Quanto alla performance degli Air, è stato molto suggestivo vedere queste due figure candide e impassibili all’interno dell’imperiosa cornice dello Spazio 900, sotto gli amplificatori pazzeschi abituati alla cassa dritta. Performance impeccabile con una scaletta dal sapore di Best of: Venus, Cherry Blossom Girl, People in the City, Playground love in versione strumentale, Remember, Sexy Boy, Kelly Watch the Stars e la chiusura magnifica con La Femme d’Argent, a spiccare su tutta la scaletta. Alla fine la sensazione era quella di soddisfazione completa che ha portato in molti a tornare serenamente a casa.
3. Cosmo
Difficilmente potrò dimenticare quello stanzino alto poco più di 3 metri con l’intonaco cadente, stracolmo di gente euforica. Il Rizla Stage, nome del palco “minore” di quest’anno, nel II giorno di festival all’ ex-Caserma ha vissuto un paio d’ore di pura felicità. Marco Bianchi, in arte Cosmo, è molto legato a questo festival e la cosa è assolutamente vicendevole e questo amore, questa forte empatia, vengono fuori ogni volta che torna a calcare uno dei suoi palchi. È successo due anni fa sul Main Stage dello Spazio 900, è successo quest’anno, con ancor più intensità sul piccolo Rizla Stage. Un live meraviglioso, intenso, coinvolgente. Il pubblico e Cosmo letteralmente in un tutt’uno. Vedere per credere.
4. Jessy Lanza
È passata quasi un po’ in sordina, l’esibizione di Jessy Lanza, alle 22 del venerdì con la gente che iniziava ad arrivare alla spicciolata, ma è stata certamente una delle esibizioni più belle di tutta l’edizione. D’altronde parliamo della reginetta di casa Hyperdub, che il boss Kode9 ha sempre tenuto su un piedistallo, e come dargli torto. Il suo secondo album “Oh No”, fresco di uscita, ha conquistato in poco tempo critica e pubblico, un condensato di r&b che si fonde all’elettronica più ruvida e tagliente tipica dell’etichetta londinese. Sul palco si mostra completamente a suo agio, tenendolo con maestria e coinvolgendo in un batter d’occhio lo sparuto pubblico. Performance talentuosa e di spessore.
5. Rizla Stage
Il palco minore, la back-room dello SA, l’alternativa all’affollato Main stage, ci è sempre piaciuto da morire.
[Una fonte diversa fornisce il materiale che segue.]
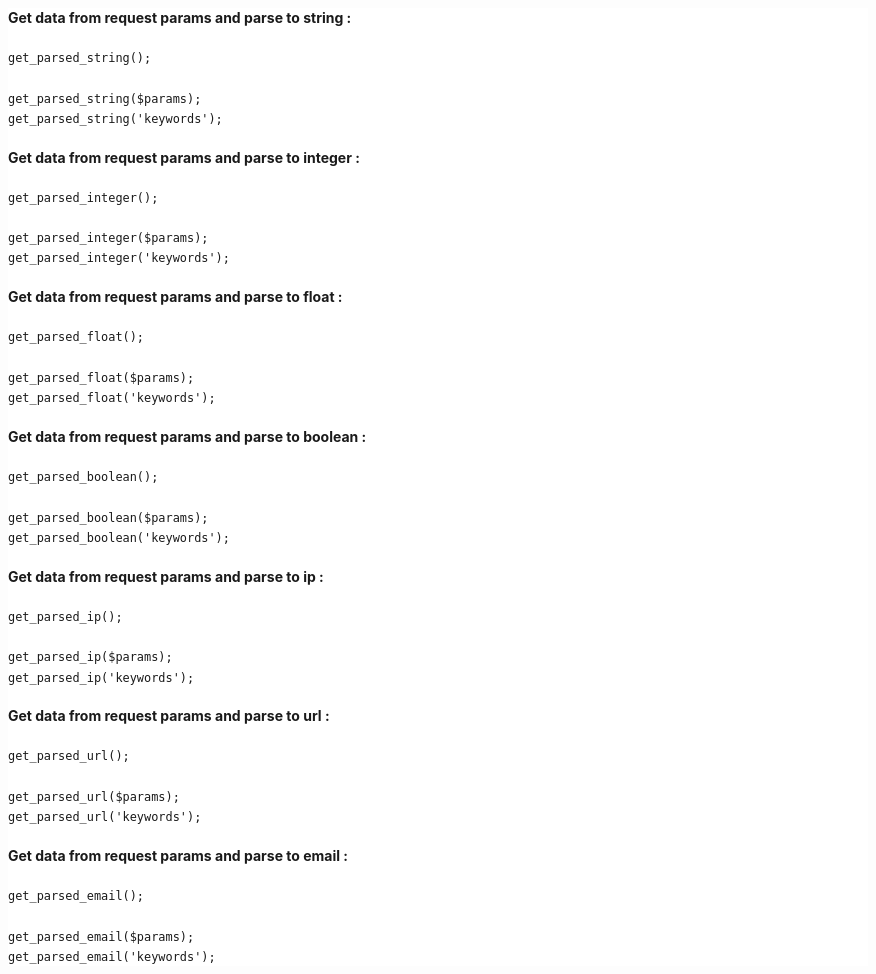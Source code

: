 #### Get data from request params and parse to string :

```
get_parsed_string();

get_parsed_string($params);
get_parsed_string('keywords');
```

#### Get data from request params and parse to integer :

```
get_parsed_integer();

get_parsed_integer($params);
get_parsed_integer('keywords');
```

#### Get data from request params and parse to float :

```
get_parsed_float();

get_parsed_float($params);
get_parsed_float('keywords');
```

#### Get data from request params and parse to boolean :

```
get_parsed_boolean();

get_parsed_boolean($params);
get_parsed_boolean('keywords');
```

#### Get data from request params and parse to ip :

```
get_parsed_ip();

get_parsed_ip($params);
get_parsed_ip('keywords');
```

#### Get data from request params and parse to url :

```
get_parsed_url();

get_parsed_url($params);
get_parsed_url('keywords');
```

#### Get data from request params and parse to email :

```
get_parsed_email();

get_parsed_email($params);
get_parsed_email('keywords');
```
Nel corso degli ultimi anni ci ha infatti regalato esibizioni indimenticabili: dal set infiammato di Go Dugong di due anni fa che fece evaporare la backroom dello Spazio 900 fino all’alba, tra citazionismi e ritmi tribali, chiudendo mentre fuori albeggiava con “Nella luce delle 06.00” di Neffa; ai bassi stellari e mistici di Giraffage che sempre due anni fa ha fatto vibrare come non mai quella saletta; fino all’anno scorso di cui ricordo su tutti il live catartico e psichedelico degli splendidi Omosumo. Ma questi sono soli ricordi personali e di esibizioni indimenticabili ce ne sono state tante altre.
Sempre con una fortissima attenzione alle bellezze nostrane, quest’anno ha anche trovato un nome che gli calzasse a pennello, Rizla Stage per l’appunto. Piccolo, intimo, sempre pieno di passione ed empatia, quest’anno ha visto, oltre all’esibizione di Cosmo, le ottime performance di Bienoise, Matilde Davoli, Dorian Concept e Dj Paypal.
Un festival che ha vinto anche quest’anno e poco importa se la serata di sabato non era stracolma di gente come l’anno scorso, poco importa se non c’era Apparat a chiudere, poco importa, perché l’anno scorso non c’erano mica gli Air ad aprirla.
Spring Attitude è un festival coraggioso che ha scelto una strada ben precisa da percorrere, una strada bellissima, per loro, per noi e anche tanto per Roma.